If all milestones are achieved, Tesla's market value could rise from about $1.45 trillion to $8.5 trillion. Such an outcome would depend on widespread adoption of FSD, the development of robotaxi networks, and the commercial deployment of Optimus robots.
For retail investors, a $10,000 investment in Tesla today could theoretically grow to $80,000–$90,000 if the company meets all its targets over the next decade, before accounting for about 12% dilution from new shares. Since it went public in June 2010, TSLA has delivered returns of over 36,000%.
The Worst-Case Scenario
A rejection of the plan could cast uncertainty over Tesla's future leadership. Chair Robyn Denholm has previously cautioned that Musk might step back from his executive role if the package is voted down, and the company warned in September that he had“raised the possibility that he may pursue other interests” if it were denied. In addition to leading Tesla, Musk is also the CEO of the aerospace company SpaceX, the artificial intelligence startup xAI, and brain-computer interface developer Neuralink.
Analysts also note that Tesla trades at valuation multiples far above those of traditional automakers and even some major technology firms. Without Musk, the stock could lose its premium and trade closer to auto-industry levels, according to a Reuters report.
For retail investors, the same $10,000 position could shrink to roughly $300–$500 if Tesla's lofty valuation compresses toward traditional automaker levels, with the stock's forward price-to-earnings ratio falling from an eye-watering 222x to the 6x–11x range typical of General Motors and Ford.
The Middle Ground
If the plan passes but Tesla achieves only some of the early milestones, Musk could still unlock initial tranches that begin around $2 trillion in market capitalization and corresponding operational goals. That would mark substantial value creation, though it would still fall short of the plan's $8.5 trillion ceiling.
While only a simple majority is needed for approval, a close outcome could still fuel governance debates or renewed legal scrutiny, given the court challenges that voided Musk's earlier 2018 award.

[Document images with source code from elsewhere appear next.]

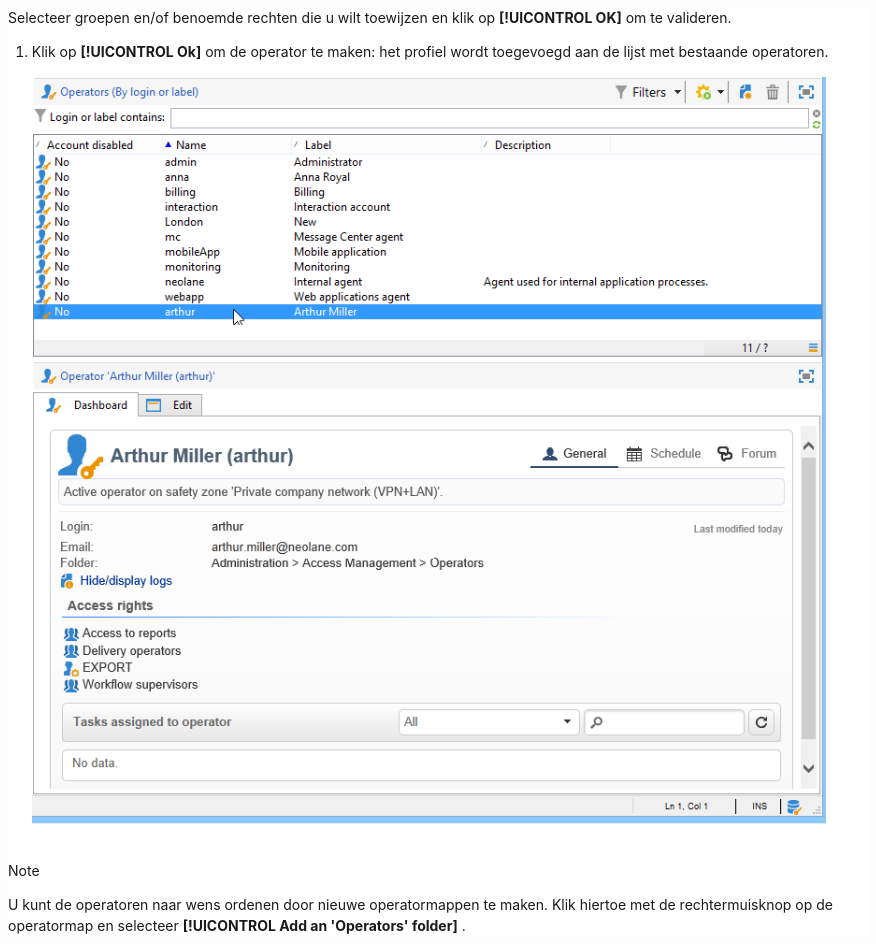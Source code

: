   Selecteer groepen en/of benoemde rechten die u wilt toewijzen en klik op **[!UICONTROL OK]** om te valideren.

1. Klik op **[!UICONTROL Ok]** om de operator te maken: het profiel wordt toegevoegd aan de lijst met bestaande operatoren.

   ![](assets/operator_profile_new.png)

>[!NOTE]
>
>U kunt de operatoren naar wens ordenen door nieuwe operatormappen te maken. Klik hiertoe met de rechtermuisknop op de operatormap en selecteer **[!UICONTROL Add an 'Operators' folder]** .
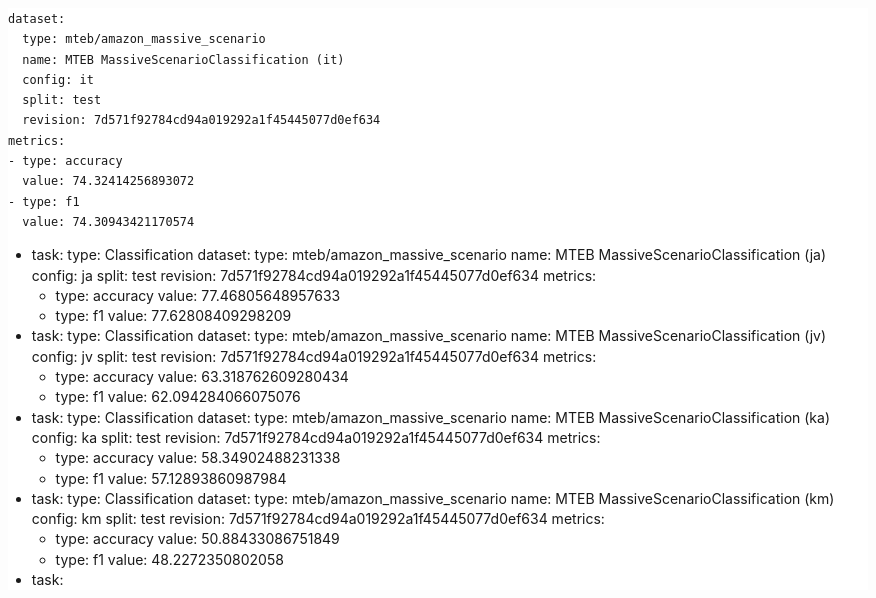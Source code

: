     dataset:
      type: mteb/amazon_massive_scenario
      name: MTEB MassiveScenarioClassification (it)
      config: it
      split: test
      revision: 7d571f92784cd94a019292a1f45445077d0ef634
    metrics:
    - type: accuracy
      value: 74.32414256893072
    - type: f1
      value: 74.30943421170574
  - task:
      type: Classification
    dataset:
      type: mteb/amazon_massive_scenario
      name: MTEB MassiveScenarioClassification (ja)
      config: ja
      split: test
      revision: 7d571f92784cd94a019292a1f45445077d0ef634
    metrics:
    - type: accuracy
      value: 77.46805648957633
    - type: f1
      value: 77.62808409298209
  - task:
      type: Classification
    dataset:
      type: mteb/amazon_massive_scenario
      name: MTEB MassiveScenarioClassification (jv)
      config: jv
      split: test
      revision: 7d571f92784cd94a019292a1f45445077d0ef634
    metrics:
    - type: accuracy
      value: 63.318762609280434
    - type: f1
      value: 62.094284066075076
  - task:
      type: Classification
    dataset:
      type: mteb/amazon_massive_scenario
      name: MTEB MassiveScenarioClassification (ka)
      config: ka
      split: test
      revision: 7d571f92784cd94a019292a1f45445077d0ef634
    metrics:
    - type: accuracy
      value: 58.34902488231338
    - type: f1
      value: 57.12893860987984
  - task:
      type: Classification
    dataset:
      type: mteb/amazon_massive_scenario
      name: MTEB MassiveScenarioClassification (km)
      config: km
      split: test
      revision: 7d571f92784cd94a019292a1f45445077d0ef634
    metrics:
    - type: accuracy
      value: 50.88433086751849
    - type: f1
      value: 48.2272350802058
  - task:
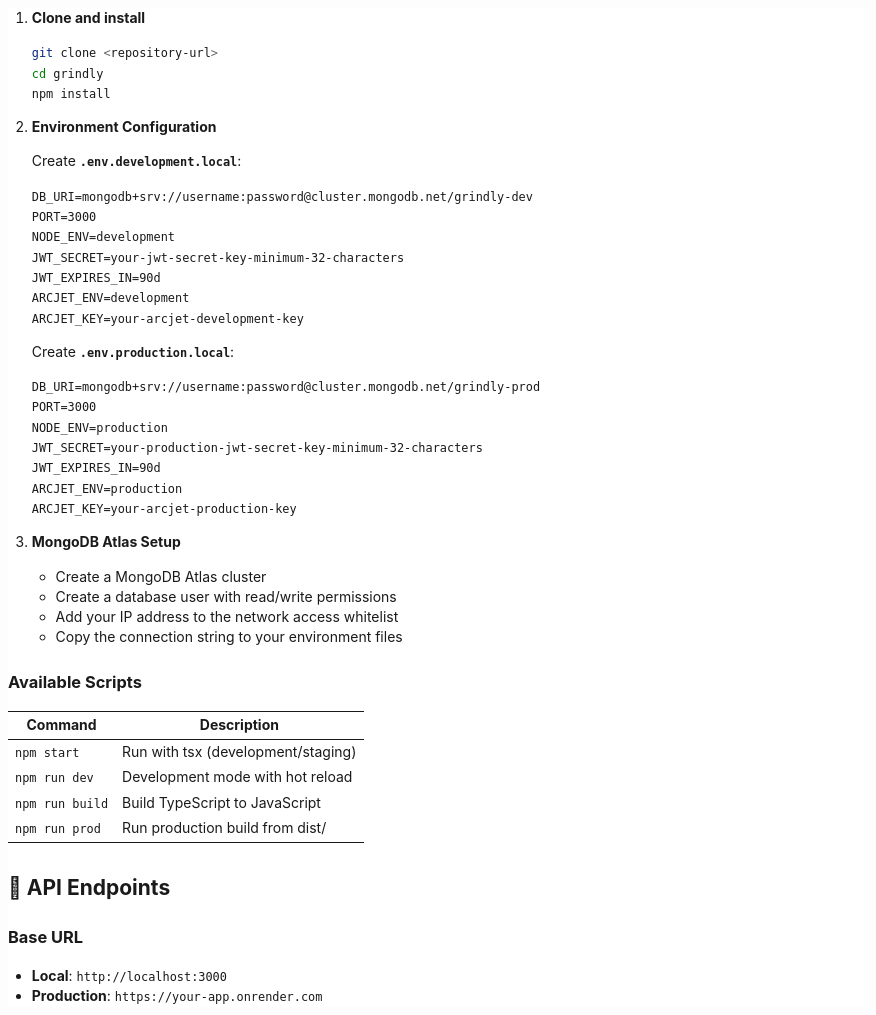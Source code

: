 1. **Clone and install**
   ```bash
   git clone <repository-url>
   cd grindly
   npm install
   ```

2. **Environment Configuration**
   
   Create **`.env.development.local`**:
   ```env
   DB_URI=mongodb+srv://username:password@cluster.mongodb.net/grindly-dev
   PORT=3000
   NODE_ENV=development
   JWT_SECRET=your-jwt-secret-key-minimum-32-characters
   JWT_EXPIRES_IN=90d
   ARCJET_ENV=development
   ARCJET_KEY=your-arcjet-development-key
   ```
   
   Create **`.env.production.local`**:
   ```env
   DB_URI=mongodb+srv://username:password@cluster.mongodb.net/grindly-prod
   PORT=3000
   NODE_ENV=production
   JWT_SECRET=your-production-jwt-secret-key-minimum-32-characters
   JWT_EXPIRES_IN=90d
   ARCJET_ENV=production
   ARCJET_KEY=your-arcjet-production-key
   ```

3. **MongoDB Atlas Setup**
   - Create a MongoDB Atlas cluster
   - Create a database user with read/write permissions
   - Add your IP address to the network access whitelist
   - Copy the connection string to your environment files

### Available Scripts

| Command | Description |
|---------|-------------|
| `npm start` | Run with tsx (development/staging) |
| `npm run dev` | Development mode with hot reload |
| `npm run build` | Build TypeScript to JavaScript |
| `npm run prod` | Run production build from dist/ |

## 🔗 API Endpoints

### Base URL
- **Local**: `http://localhost:3000`
- **Production**: `https://your-app.onrender.com`
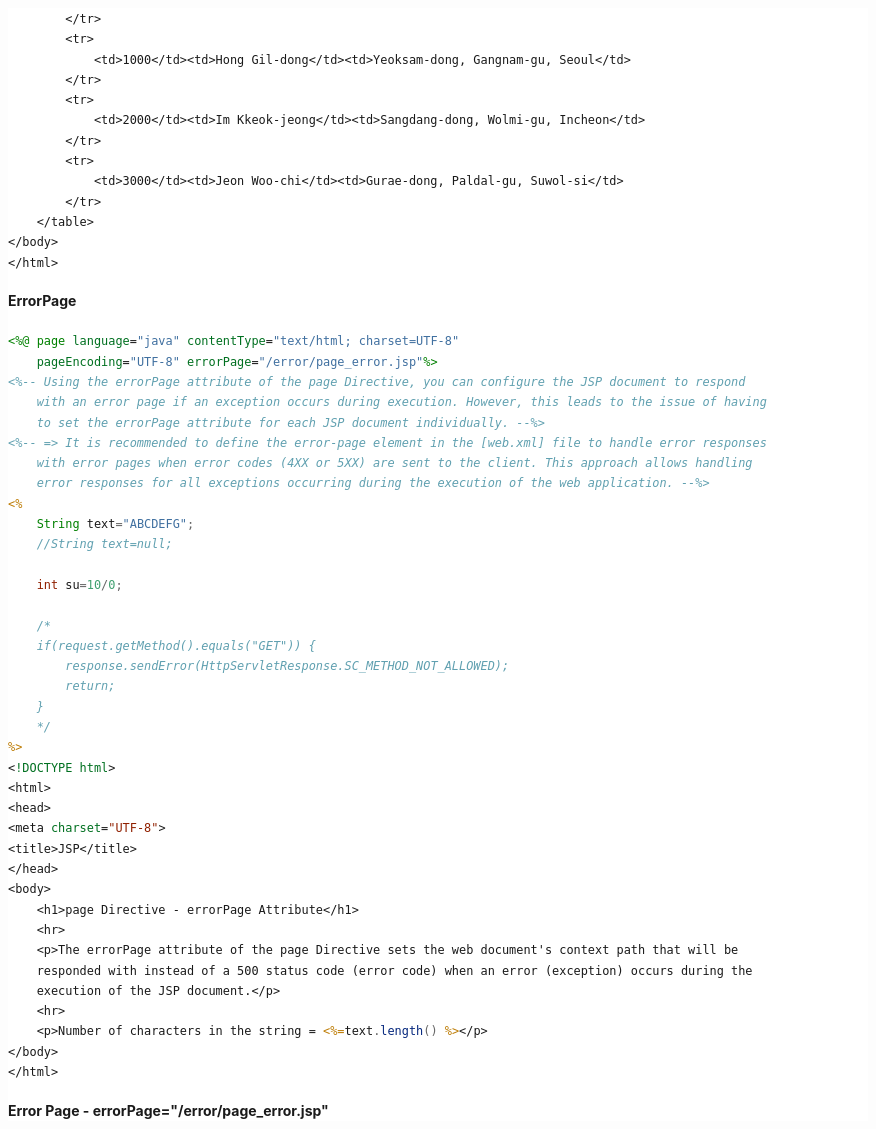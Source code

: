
 ```jsp
        </tr>
        <tr>
            <td>1000</td><td>Hong Gil-dong</td><td>Yeoksam-dong, Gangnam-gu, Seoul</td>
        </tr>
        <tr>
            <td>2000</td><td>Im Kkeok-jeong</td><td>Sangdang-dong, Wolmi-gu, Incheon</td>
        </tr>
        <tr>
            <td>3000</td><td>Jeon Woo-chi</td><td>Gurae-dong, Paldal-gu, Suwol-si</td>
        </tr>
    </table>
</body>
</html>
```

#### ErrorPage

```jsp
<%@ page language="java" contentType="text/html; charset=UTF-8"
    pageEncoding="UTF-8" errorPage="/error/page_error.jsp"%>
<%-- Using the errorPage attribute of the page Directive, you can configure the JSP document to respond
    with an error page if an exception occurs during execution. However, this leads to the issue of having
    to set the errorPage attribute for each JSP document individually. --%>
<%-- => It is recommended to define the error-page element in the [web.xml] file to handle error responses
    with error pages when error codes (4XX or 5XX) are sent to the client. This approach allows handling
    error responses for all exceptions occurring during the execution of the web application. --%>
<%
    String text="ABCDEFG";
    //String text=null;
    
    int su=10/0;
    
    /*
    if(request.getMethod().equals("GET")) {
        response.sendError(HttpServletResponse.SC_METHOD_NOT_ALLOWED);
        return;
    }
    */
%>    
<!DOCTYPE html>
<html>
<head>
<meta charset="UTF-8">
<title>JSP</title>
</head>
<body>
    <h1>page Directive - errorPage Attribute</h1>
    <hr>
    <p>The errorPage attribute of the page Directive sets the web document's context path that will be
    responded with instead of a 500 status code (error code) when an error (exception) occurs during the
    execution of the JSP document.</p>
    <hr>
    <p>Number of characters in the string = <%=text.length() %></p>
</body>
</html>
```
#### Error Page - errorPage="/error/page_error.jsp"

What Investors Are Weighing
The Bull Case
Supporters such as Ron Baron and Cathie Wood argue that Musk's leadership and ambition remain unique and that tying his pay to bold milestones helps align investor interests with long-term growth. Baron called Musk the“ultimate key man,” while Wood said she expects the new package to pass“decisively.”
The Bear Case
Proxy advisers ISS and Glass Lewis have urged shareholders to vote against Musk's proposed pay package, calling it“astronomical” in size and warning that its design could produce very high payouts even if only partial goals are met. Glass Lewis said the potential dilution and payment structure“warrant significant concern,” adding that the plan depends on highly ambitious performance milestones that may be difficult to achieve.
Stocktwits Traders Brace For Tesla Volatility
On Stocktwits, retail sentiment for Tesla was 'bearish' amid 'normal' message volume.
One user noted that Tesla's shareholder meeting could become a“sell the news” event or possibly push shares to new highs, adding that retail greed appeared concentrated in call options.
The user also remarked that Optimus remained in a demo stage, FSD was still at Level 2 autonomy, making the“cybercab” vision impractical, and the long-delayed Roadster might be mentioned again alongside“rumors about flying cars.”
Another user predicted the pay package vote would likely pass, with Tesla's stock rallying toward $488 before a pullback to around $469 by Friday, describing the setup as“higher lows, no ceilings.”
Tesla's stock has risen 14% so far in 2025.